In emulation, node random placement is in the region of 100m * 100m, and average position error and Signal Coverage Percentage adopt respectively following formula:
AverageError = Σ i = 1 N ( x ′ - x ) 2 + ( y ′ - y ) 2 N * R - - - ( 12 )
Coverage = N located N × 100 % - - - ( 13 )
In formula, R is node communication radius, and N is unknown node sum, the actual coordinate that (x, y) is node, (x ', y ') be the elements of a fix.N locatedrepresent the successfully unknown node number of location.
1 Signal Coverage Percentage
Unknown node in network is set and adds up to 100, node communication radius is made as 20m, changes anchor node number, from 10, is increased to 40, emulation relatively adopts the node localization coverage of above-mentioned several algorithm gained, and after emulation 100 times, required Signal Coverage Percentage mean value as shown in Figure 2.
As can be seen from Figure 2 these four kinds of algorithm Signal Coverage Percentages all can increase along with the increase of anchor node quantity.WSDV-Hop algorithm can complete location by all unknown node when anchor node quantity reaches 35.And all the other algorithms will be realized location completely, need to continue to increase anchor node number, and when anchor node number less (such as lower than 20), Signal Coverage Percentage is lower.
Two kinds of algorithms of WSDV-Hop and SDV-Hop, when anchor node quantity increases, are realized completely and being located comparatively fast.This is because these two kinds of algorithms adopt preferred anchor node, the situation that the node that can avoid the combination of bad anchor node topology to cause cannot be located.The location coverage effect of WSDV-Hop algorithm is better than again SDV-Hop algorithm, because before preferred anchor node, when unknown node is asked for Average hop distance in WSDV-Hop algorithm, optimize anchor node corrected value, reduced the error of estimated distance between unknown node and anchor node.
The relation of 2 average position errors and anchor node quantity
Simulated conditions is with 3.1, and setting unknown node number is 100, changes anchor node number, and emulation relatively adopts the average position error of four kinds of algorithm gained, and experimental result as shown in Figure 3.

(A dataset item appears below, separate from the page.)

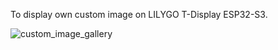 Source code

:To display own custom image on LILYGO T-Display ESP32-S3.

![custom_image_gallery](https://github.com/user-attachments/assets/b2846cc9-a120-424b-9adb-d2d57acef51d)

As can be seen from Figure 3, at anchor node number, from the less initialization phase progressively increasing, average position error reduces more obvious, and along with further the increasing of anchor node quantity, average position error slowly reduces.The plots changes of these four kinds of location algorithms is consistent.This is for example, because (be increased to 20 from 10) when anchor node quantity increases, and the range of choice that can be used for the anchor node of location Calculation becomes large, so position error can reduce.For example, and when anchor node is increased to some (more than 20), between unknown node and anchor node, the error change of estimated distance is less, thereby the position error of each unknown node also tends towards stability, and the reduction of the average position error of network also tends towards stability.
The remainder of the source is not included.